Exactly retype the opening line of the entries and every line after it, ending with the line that contains "120 & $\sim$94\% \\". Skip all pictures.

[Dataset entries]
════════════════

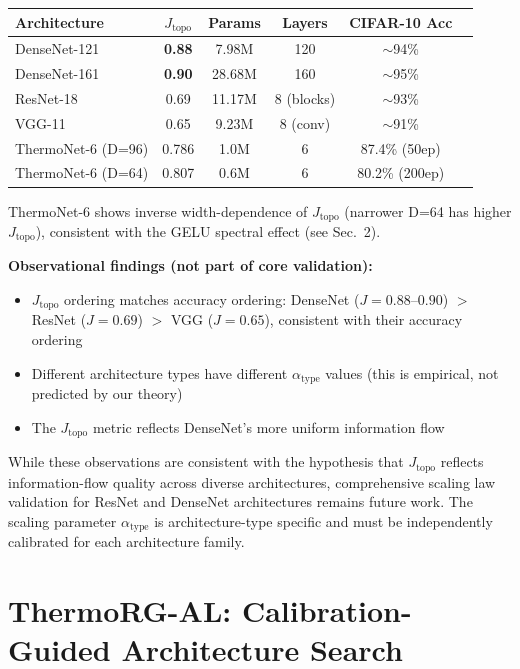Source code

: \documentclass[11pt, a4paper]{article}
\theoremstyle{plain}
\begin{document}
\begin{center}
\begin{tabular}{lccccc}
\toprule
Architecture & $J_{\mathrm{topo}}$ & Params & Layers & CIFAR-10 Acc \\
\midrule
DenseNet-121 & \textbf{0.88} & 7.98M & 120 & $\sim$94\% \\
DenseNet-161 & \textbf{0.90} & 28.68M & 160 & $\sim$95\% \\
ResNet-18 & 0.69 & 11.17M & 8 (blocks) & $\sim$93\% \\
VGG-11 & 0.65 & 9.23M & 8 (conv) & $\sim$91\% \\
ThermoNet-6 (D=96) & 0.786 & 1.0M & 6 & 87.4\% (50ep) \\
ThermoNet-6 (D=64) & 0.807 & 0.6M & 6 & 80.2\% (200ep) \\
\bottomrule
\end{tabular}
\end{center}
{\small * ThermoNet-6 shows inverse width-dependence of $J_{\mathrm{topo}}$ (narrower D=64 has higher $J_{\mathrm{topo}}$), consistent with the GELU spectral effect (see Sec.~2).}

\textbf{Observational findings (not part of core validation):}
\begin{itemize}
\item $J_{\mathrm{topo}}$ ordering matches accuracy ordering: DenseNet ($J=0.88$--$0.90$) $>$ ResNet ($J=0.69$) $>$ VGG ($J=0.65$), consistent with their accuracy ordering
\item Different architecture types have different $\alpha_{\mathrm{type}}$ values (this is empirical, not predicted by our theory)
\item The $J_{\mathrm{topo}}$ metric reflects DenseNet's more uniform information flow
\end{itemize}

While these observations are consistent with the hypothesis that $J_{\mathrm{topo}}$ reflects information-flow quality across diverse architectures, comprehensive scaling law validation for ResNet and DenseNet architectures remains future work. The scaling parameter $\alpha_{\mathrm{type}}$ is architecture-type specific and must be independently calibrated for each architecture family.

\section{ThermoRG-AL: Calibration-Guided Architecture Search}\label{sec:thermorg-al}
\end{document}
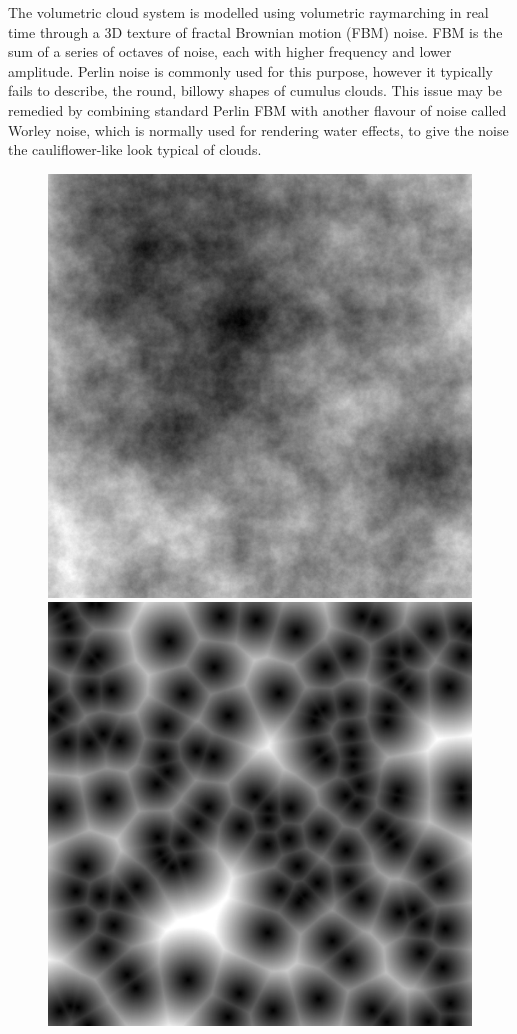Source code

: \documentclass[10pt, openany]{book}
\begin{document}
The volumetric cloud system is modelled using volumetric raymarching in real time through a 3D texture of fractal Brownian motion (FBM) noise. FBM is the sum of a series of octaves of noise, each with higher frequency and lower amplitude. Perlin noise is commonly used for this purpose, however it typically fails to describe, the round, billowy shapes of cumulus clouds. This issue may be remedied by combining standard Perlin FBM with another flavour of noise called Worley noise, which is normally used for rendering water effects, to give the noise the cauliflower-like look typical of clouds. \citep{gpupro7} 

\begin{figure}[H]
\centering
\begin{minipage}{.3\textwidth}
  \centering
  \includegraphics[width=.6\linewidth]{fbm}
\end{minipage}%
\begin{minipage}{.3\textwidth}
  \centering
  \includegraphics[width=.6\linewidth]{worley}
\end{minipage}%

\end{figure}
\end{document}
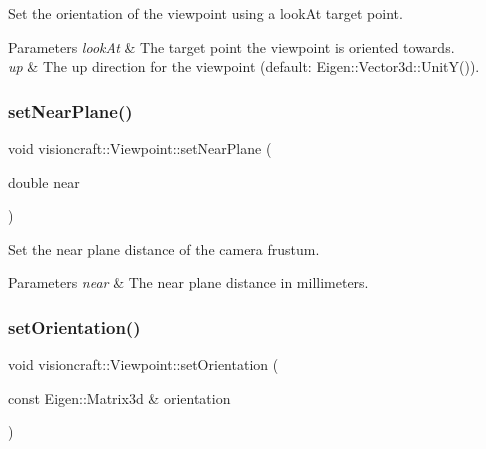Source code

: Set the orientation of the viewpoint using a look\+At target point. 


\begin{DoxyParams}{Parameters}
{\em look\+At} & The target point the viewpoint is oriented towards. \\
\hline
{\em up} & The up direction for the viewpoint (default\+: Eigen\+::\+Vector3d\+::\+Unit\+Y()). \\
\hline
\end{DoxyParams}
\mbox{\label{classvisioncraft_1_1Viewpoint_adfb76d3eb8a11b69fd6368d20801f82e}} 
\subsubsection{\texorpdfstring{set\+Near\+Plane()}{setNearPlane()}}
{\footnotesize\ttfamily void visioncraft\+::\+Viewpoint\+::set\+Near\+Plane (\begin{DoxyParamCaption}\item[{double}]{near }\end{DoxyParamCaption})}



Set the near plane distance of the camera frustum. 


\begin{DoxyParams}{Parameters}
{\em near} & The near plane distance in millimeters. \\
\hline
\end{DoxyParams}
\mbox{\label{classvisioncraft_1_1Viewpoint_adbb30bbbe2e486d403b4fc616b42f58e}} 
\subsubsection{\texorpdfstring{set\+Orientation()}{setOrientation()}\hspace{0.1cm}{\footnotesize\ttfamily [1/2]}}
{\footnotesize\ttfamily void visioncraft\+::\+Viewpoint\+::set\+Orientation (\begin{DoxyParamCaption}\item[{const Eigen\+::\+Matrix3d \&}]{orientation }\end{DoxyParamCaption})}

════════════════

• Solution for this task:
Source code

: \documentclass[11pt, a4paper]{article}
\theoremstyle{plain}
\begin{document}
\begin{center}
\begin{tabular}{lccccc}
\toprule
Architecture & $J_{\mathrm{topo}}$ & Params & Layers & CIFAR-10 Acc \\
\midrule
DenseNet-121 & \textbf{0.88} & 7.98M & 120 & $\sim$94\% \\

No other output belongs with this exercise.